**** Input for this task ****

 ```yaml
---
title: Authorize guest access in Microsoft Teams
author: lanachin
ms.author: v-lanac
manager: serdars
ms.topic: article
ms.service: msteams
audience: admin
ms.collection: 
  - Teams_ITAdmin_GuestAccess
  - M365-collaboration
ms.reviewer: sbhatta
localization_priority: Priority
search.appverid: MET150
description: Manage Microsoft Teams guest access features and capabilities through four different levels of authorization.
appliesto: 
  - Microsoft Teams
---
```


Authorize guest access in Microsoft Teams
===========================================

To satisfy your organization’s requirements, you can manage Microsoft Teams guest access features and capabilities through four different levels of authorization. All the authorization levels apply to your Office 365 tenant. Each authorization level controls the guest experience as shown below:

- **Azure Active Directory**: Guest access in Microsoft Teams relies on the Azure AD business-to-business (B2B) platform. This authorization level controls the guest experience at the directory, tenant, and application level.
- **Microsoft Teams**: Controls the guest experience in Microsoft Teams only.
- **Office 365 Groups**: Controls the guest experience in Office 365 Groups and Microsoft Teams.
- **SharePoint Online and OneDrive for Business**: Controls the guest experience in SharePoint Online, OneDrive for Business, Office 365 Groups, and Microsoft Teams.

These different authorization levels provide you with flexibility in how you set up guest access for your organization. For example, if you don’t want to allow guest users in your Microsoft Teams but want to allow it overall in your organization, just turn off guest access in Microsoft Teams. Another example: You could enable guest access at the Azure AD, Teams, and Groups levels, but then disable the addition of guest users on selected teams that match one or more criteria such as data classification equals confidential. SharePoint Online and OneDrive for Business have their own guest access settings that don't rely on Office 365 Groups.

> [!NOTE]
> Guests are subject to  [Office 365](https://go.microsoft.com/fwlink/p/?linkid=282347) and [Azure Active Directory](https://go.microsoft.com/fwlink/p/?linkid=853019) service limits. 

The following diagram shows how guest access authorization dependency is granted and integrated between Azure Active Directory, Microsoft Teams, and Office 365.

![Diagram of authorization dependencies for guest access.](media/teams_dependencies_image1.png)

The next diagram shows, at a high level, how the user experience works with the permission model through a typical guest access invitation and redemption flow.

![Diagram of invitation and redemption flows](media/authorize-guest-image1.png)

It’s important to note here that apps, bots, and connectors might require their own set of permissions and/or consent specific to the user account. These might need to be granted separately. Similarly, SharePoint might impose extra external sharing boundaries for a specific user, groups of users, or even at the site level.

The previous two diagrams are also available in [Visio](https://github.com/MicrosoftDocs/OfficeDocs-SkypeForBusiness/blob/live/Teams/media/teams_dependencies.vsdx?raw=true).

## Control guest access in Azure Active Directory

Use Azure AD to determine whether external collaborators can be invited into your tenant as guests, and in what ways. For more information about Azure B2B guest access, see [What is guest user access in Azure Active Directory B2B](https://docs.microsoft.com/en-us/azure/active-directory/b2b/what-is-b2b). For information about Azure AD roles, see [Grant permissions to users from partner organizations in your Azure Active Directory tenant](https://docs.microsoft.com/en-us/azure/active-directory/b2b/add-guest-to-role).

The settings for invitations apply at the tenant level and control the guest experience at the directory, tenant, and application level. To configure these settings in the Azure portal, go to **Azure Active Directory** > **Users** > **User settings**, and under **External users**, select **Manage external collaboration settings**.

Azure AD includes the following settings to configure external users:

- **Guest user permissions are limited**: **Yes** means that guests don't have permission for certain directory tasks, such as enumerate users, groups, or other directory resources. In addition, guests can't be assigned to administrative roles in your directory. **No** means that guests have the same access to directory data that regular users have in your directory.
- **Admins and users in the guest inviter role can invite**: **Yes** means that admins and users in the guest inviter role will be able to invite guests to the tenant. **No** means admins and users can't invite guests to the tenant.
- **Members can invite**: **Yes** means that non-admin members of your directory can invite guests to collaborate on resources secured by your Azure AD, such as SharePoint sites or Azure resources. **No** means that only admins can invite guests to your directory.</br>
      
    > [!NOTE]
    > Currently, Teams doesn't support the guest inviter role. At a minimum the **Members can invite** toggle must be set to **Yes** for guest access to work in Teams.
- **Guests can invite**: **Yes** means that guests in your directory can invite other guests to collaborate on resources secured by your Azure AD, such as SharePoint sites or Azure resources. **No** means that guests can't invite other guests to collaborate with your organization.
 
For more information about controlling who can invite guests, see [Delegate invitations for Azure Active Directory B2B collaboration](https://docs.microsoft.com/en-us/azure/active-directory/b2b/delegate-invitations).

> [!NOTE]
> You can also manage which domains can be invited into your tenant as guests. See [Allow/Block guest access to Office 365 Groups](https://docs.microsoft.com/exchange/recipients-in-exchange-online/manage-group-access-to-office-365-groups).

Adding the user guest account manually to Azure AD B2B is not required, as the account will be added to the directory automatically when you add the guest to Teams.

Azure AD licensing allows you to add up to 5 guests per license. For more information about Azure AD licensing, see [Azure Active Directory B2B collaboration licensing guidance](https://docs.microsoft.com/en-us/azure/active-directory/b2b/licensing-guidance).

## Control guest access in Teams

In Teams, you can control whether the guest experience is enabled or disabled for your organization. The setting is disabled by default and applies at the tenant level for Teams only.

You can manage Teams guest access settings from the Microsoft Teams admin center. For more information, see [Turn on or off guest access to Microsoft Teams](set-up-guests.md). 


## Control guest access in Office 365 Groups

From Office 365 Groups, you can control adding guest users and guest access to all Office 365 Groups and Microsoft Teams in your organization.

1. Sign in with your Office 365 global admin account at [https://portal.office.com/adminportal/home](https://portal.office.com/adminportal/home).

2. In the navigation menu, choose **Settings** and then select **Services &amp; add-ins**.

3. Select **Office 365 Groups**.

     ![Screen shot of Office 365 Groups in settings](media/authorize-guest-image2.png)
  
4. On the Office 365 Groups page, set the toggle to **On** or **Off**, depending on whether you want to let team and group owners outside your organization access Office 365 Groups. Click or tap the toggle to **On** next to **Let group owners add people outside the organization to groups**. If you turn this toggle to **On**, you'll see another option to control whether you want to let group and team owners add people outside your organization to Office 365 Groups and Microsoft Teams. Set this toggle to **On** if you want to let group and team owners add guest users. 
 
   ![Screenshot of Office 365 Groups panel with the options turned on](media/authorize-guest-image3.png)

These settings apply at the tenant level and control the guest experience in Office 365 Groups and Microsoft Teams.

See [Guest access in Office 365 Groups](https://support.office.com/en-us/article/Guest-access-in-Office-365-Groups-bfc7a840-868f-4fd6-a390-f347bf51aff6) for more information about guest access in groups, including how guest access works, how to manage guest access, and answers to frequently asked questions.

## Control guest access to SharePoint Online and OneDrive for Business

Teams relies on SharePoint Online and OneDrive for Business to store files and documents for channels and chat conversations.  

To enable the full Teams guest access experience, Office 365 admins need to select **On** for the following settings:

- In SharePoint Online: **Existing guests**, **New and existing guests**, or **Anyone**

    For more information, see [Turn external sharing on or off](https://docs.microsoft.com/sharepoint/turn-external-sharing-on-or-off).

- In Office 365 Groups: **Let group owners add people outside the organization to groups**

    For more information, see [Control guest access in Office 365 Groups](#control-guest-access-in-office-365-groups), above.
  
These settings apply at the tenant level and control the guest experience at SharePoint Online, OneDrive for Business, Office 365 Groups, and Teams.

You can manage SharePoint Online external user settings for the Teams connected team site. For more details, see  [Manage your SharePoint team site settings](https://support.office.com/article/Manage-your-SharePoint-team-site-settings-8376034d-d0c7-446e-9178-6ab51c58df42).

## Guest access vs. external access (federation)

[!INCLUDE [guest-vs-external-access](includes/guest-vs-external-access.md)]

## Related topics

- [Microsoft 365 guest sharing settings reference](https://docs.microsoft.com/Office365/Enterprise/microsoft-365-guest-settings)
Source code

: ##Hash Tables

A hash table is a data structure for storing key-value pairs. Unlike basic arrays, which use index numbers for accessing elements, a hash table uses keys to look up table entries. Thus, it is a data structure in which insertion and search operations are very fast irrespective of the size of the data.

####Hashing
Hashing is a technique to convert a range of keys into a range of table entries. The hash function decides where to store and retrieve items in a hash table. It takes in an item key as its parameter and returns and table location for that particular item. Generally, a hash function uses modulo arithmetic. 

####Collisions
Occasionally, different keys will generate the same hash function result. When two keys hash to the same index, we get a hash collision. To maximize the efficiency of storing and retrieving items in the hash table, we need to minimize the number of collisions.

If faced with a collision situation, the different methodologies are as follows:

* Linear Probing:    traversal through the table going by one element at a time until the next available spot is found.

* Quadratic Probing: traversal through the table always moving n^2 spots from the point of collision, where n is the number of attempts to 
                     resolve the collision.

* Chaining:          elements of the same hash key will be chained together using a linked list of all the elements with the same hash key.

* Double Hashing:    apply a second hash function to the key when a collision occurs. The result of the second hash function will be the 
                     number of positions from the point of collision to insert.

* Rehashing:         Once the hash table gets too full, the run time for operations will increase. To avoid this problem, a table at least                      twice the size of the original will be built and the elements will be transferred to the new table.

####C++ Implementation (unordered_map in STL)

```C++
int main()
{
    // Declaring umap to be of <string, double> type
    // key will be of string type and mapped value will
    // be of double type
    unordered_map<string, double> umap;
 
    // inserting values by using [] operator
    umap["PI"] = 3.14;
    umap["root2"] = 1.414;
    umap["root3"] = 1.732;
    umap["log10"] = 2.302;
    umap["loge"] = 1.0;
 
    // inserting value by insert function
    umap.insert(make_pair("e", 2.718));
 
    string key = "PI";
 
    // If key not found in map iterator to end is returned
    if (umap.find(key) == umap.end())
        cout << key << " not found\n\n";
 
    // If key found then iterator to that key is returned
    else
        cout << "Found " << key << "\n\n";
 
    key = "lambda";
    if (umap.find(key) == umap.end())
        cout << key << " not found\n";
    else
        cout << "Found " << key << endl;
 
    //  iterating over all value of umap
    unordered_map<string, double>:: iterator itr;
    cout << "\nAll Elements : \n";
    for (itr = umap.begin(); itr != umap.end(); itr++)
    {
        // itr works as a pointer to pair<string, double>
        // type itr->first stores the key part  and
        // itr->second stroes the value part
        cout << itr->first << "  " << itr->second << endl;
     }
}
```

****

- Your goal
Scan the entries above for the word "traversal" and collect each line holding it.

- Output of the task
* Linear Probing:    traversal through the table going by one element at a time until the next available spot is found.
* Quadratic Probing: traversal through the table always moving n^2 spots from the point of collision, where n is the number of attempts to 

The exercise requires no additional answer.